* **SUPPLIED DATA**:
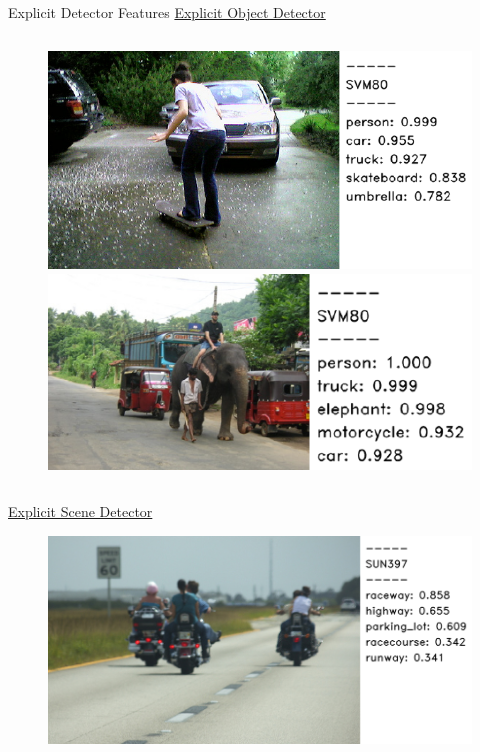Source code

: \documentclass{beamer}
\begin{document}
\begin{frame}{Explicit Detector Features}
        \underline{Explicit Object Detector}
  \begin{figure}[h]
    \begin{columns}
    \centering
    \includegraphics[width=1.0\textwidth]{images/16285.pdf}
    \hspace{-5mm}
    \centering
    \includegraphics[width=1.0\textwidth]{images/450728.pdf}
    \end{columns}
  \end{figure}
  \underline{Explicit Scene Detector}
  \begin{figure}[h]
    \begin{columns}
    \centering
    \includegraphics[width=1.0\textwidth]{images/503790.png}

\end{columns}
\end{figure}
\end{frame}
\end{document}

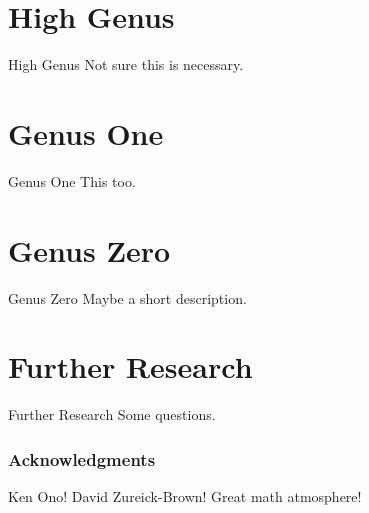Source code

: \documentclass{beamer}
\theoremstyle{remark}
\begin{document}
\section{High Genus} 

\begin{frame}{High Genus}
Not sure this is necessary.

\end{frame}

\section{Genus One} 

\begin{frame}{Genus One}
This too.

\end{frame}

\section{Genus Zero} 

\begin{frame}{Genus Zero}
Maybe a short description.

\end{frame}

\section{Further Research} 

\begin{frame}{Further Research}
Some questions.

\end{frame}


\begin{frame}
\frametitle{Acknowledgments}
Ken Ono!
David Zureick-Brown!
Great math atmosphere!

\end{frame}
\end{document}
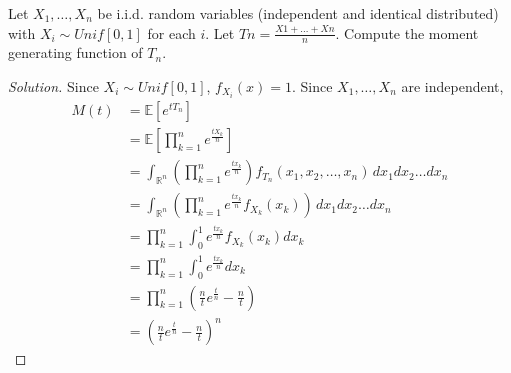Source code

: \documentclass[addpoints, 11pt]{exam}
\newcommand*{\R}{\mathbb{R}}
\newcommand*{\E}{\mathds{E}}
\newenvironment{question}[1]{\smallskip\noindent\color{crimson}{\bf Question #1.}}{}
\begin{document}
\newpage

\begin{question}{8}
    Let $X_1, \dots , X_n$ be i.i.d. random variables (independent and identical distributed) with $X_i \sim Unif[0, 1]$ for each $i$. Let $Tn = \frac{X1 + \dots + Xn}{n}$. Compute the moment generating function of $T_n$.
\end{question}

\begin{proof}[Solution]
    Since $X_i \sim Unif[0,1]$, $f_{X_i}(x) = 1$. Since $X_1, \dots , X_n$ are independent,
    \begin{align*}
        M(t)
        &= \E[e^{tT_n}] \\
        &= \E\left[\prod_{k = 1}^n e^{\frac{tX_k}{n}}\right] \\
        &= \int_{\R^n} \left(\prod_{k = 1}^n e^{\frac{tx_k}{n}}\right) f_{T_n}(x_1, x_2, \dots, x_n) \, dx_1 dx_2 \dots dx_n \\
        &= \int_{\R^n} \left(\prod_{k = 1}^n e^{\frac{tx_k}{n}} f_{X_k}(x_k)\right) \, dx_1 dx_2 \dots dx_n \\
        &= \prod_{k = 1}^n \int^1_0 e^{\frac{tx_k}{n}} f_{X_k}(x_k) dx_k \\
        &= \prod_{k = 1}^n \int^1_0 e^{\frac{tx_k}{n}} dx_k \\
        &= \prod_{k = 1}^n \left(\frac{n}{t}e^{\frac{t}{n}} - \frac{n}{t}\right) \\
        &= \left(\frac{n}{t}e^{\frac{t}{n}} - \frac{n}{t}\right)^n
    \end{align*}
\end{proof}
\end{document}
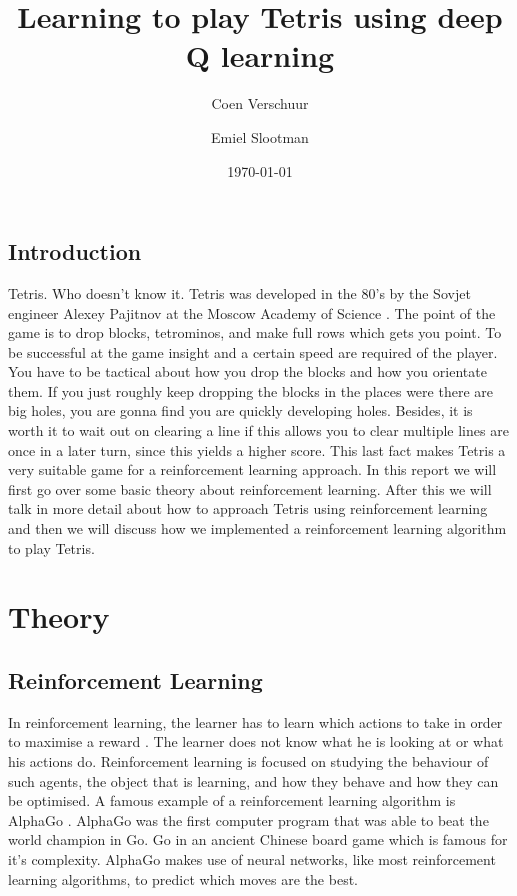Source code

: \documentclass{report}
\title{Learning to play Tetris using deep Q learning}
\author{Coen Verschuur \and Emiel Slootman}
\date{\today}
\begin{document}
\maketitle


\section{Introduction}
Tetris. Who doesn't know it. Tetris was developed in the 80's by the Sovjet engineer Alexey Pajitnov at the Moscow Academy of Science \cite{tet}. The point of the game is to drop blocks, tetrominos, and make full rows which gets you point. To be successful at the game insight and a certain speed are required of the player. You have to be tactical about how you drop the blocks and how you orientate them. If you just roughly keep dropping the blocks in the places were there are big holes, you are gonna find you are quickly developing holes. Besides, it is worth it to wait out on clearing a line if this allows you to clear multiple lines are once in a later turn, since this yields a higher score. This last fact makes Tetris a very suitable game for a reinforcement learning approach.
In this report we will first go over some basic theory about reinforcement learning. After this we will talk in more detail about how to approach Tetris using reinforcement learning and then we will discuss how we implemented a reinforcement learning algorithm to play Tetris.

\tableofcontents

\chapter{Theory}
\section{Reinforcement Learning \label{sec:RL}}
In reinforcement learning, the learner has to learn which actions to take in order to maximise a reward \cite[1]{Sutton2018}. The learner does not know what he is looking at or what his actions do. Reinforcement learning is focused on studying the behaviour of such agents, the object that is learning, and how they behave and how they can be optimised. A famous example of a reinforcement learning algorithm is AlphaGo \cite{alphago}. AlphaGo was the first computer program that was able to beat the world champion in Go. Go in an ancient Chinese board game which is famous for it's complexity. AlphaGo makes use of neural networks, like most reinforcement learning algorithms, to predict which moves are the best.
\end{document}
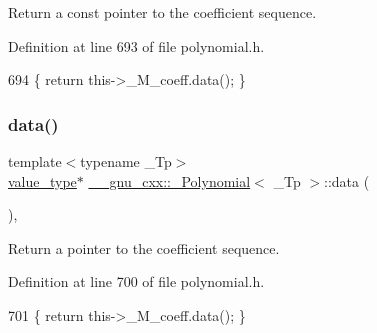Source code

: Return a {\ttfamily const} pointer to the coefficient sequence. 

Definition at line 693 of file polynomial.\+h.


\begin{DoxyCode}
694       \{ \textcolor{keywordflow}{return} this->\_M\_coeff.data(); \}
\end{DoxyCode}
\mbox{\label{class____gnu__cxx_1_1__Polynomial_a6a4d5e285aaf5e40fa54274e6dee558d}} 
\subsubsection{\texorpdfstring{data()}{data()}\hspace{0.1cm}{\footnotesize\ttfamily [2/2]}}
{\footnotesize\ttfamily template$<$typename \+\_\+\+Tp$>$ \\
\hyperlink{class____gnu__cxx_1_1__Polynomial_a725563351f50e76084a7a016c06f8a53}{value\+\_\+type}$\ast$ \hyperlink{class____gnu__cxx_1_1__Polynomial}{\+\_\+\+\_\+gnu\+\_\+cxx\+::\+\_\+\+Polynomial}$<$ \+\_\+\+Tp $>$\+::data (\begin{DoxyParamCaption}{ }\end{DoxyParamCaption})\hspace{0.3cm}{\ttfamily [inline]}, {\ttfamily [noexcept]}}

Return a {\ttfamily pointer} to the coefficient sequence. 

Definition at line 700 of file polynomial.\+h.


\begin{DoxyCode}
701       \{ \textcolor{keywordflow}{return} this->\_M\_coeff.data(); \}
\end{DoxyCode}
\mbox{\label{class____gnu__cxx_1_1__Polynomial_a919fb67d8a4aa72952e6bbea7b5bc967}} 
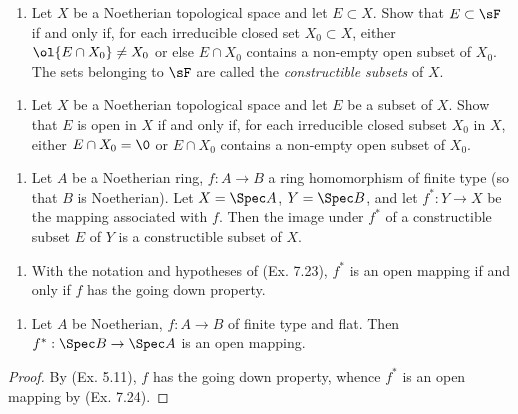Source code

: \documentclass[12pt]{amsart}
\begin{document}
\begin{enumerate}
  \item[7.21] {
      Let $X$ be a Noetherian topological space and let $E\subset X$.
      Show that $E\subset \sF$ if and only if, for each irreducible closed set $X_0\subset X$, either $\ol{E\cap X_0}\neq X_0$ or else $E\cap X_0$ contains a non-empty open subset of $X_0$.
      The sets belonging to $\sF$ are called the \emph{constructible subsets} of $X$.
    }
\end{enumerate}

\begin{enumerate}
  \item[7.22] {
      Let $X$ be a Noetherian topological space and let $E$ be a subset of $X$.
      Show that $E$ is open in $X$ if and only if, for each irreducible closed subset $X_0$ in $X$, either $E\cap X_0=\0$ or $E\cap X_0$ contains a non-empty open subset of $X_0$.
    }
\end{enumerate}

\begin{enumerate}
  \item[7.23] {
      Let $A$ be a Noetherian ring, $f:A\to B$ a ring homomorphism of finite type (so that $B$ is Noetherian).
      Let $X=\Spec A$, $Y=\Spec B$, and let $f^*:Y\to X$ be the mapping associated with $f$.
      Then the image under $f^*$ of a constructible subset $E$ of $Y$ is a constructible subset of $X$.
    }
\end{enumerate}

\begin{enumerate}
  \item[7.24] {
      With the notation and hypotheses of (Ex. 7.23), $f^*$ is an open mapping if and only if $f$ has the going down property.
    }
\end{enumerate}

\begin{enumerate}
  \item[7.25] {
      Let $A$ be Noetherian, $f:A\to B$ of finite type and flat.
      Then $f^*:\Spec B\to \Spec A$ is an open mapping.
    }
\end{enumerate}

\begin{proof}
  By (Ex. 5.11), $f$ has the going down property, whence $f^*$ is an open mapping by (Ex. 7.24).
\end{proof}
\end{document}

* **THE PROBLEM**: Copy each line of the records that has "documentclass" in it.

* **RESULT BELOW**:
: \documentclass{beamer}
: \documentclass{beamer}
: \documentclass[addpoints, 11pt]{exam}
: \documentclass{report}
: \documentclass[12pt]{amsart}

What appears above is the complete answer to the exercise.